---- DATA FOR ANALYSIS
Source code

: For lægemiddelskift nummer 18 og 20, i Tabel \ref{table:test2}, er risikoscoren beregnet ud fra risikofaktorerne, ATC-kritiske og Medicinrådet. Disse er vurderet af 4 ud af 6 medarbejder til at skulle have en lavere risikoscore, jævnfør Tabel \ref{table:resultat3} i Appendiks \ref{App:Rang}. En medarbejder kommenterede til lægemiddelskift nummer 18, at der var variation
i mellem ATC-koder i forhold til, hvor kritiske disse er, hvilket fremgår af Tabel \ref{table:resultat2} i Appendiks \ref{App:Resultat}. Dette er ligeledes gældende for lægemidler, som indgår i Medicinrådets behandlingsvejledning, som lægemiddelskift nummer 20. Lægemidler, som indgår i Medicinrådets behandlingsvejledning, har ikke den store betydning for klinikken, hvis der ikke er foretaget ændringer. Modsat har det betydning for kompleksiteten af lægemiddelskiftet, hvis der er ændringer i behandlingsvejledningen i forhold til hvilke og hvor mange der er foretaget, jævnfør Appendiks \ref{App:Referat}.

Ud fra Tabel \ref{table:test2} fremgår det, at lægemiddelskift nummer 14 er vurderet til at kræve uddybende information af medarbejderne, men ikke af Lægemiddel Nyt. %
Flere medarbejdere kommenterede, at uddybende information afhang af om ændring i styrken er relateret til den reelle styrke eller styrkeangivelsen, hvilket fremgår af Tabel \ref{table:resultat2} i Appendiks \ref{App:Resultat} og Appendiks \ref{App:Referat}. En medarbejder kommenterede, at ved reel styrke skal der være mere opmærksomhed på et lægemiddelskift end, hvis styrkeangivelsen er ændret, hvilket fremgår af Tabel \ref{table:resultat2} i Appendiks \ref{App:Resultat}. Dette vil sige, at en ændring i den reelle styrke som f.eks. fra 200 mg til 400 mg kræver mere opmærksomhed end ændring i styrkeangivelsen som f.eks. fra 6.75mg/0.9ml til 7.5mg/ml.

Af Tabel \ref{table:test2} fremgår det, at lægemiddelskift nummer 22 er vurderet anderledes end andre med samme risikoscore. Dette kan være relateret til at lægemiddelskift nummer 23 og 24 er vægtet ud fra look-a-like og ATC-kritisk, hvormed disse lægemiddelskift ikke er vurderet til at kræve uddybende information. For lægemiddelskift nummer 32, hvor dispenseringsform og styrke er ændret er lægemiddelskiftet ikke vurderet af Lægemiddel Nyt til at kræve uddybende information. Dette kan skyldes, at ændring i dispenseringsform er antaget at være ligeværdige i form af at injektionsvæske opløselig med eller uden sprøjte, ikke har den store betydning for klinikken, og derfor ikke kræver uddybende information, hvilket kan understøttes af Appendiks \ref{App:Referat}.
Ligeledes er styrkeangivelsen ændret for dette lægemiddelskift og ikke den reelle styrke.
--------
Transcribe every entry in the listing, word for word.

• SOLUTION TO THIS PROBLEM:
Source code

: For lægemiddelskift nummer 18 og 20, i Tabel \ref{table:test2}, er risikoscoren beregnet ud fra risikofaktorerne, ATC-kritiske og Medicinrådet. Disse er vurderet af 4 ud af 6 medarbejder til at skulle have en lavere risikoscore, jævnfør Tabel \ref{table:resultat3} i Appendiks \ref{App:Rang}. En medarbejder kommenterede til lægemiddelskift nummer 18, at der var variation
i mellem ATC-koder i forhold til, hvor kritiske disse er, hvilket fremgår af Tabel \ref{table:resultat2} i Appendiks \ref{App:Resultat}. Dette er ligeledes gældende for lægemidler, som indgår i Medicinrådets behandlingsvejledning, som lægemiddelskift nummer 20. Lægemidler, som indgår i Medicinrådets behandlingsvejledning, har ikke den store betydning for klinikken, hvis der ikke er foretaget ændringer. Modsat har det betydning for kompleksiteten af lægemiddelskiftet, hvis der er ændringer i behandlingsvejledningen i forhold til hvilke og hvor mange der er foretaget, jævnfør Appendiks \ref{App:Referat}.

Ud fra Tabel \ref{table:test2} fremgår det, at lægemiddelskift nummer 14 er vurderet til at kræve uddybende information af medarbejderne, men ikke af Lægemiddel Nyt. %
Flere medarbejdere kommenterede, at uddybende information afhang af om ændring i styrken er relateret til den reelle styrke eller styrkeangivelsen, hvilket fremgår af Tabel \ref{table:resultat2} i Appendiks \ref{App:Resultat} og Appendiks \ref{App:Referat}. En medarbejder kommenterede, at ved reel styrke skal der være mere opmærksomhed på et lægemiddelskift end, hvis styrkeangivelsen er ændret, hvilket fremgår af Tabel \ref{table:resultat2} i Appendiks \ref{App:Resultat}. Dette vil sige, at en ændring i den reelle styrke som f.eks. fra 200 mg til 400 mg kræver mere opmærksomhed end ændring i styrkeangivelsen som f.eks. fra 6.75mg/0.9ml til 7.5mg/ml.

Af Tabel \ref{table:test2} fremgår det, at lægemiddelskift nummer 22 er vurderet anderledes end andre med samme risikoscore. Dette kan være relateret til at lægemiddelskift nummer 23 og 24 er vægtet ud fra look-a-like og ATC-kritisk, hvormed disse lægemiddelskift ikke er vurderet til at kræve uddybende information. For lægemiddelskift nummer 32, hvor dispenseringsform og styrke er ændret er lægemiddelskiftet ikke vurderet af Lægemiddel Nyt til at kræve uddybende information. Dette kan skyldes, at ændring i dispenseringsform er antaget at være ligeværdige i form af at injektionsvæske opløselig med eller uden sprøjte, ikke har den store betydning for klinikken, og derfor ikke kræver uddybende information, hvilket kan understøttes af Appendiks \ref{App:Referat}.
Ligeledes er styrkeangivelsen ændret for dette lægemiddelskift og ikke den reelle styrke.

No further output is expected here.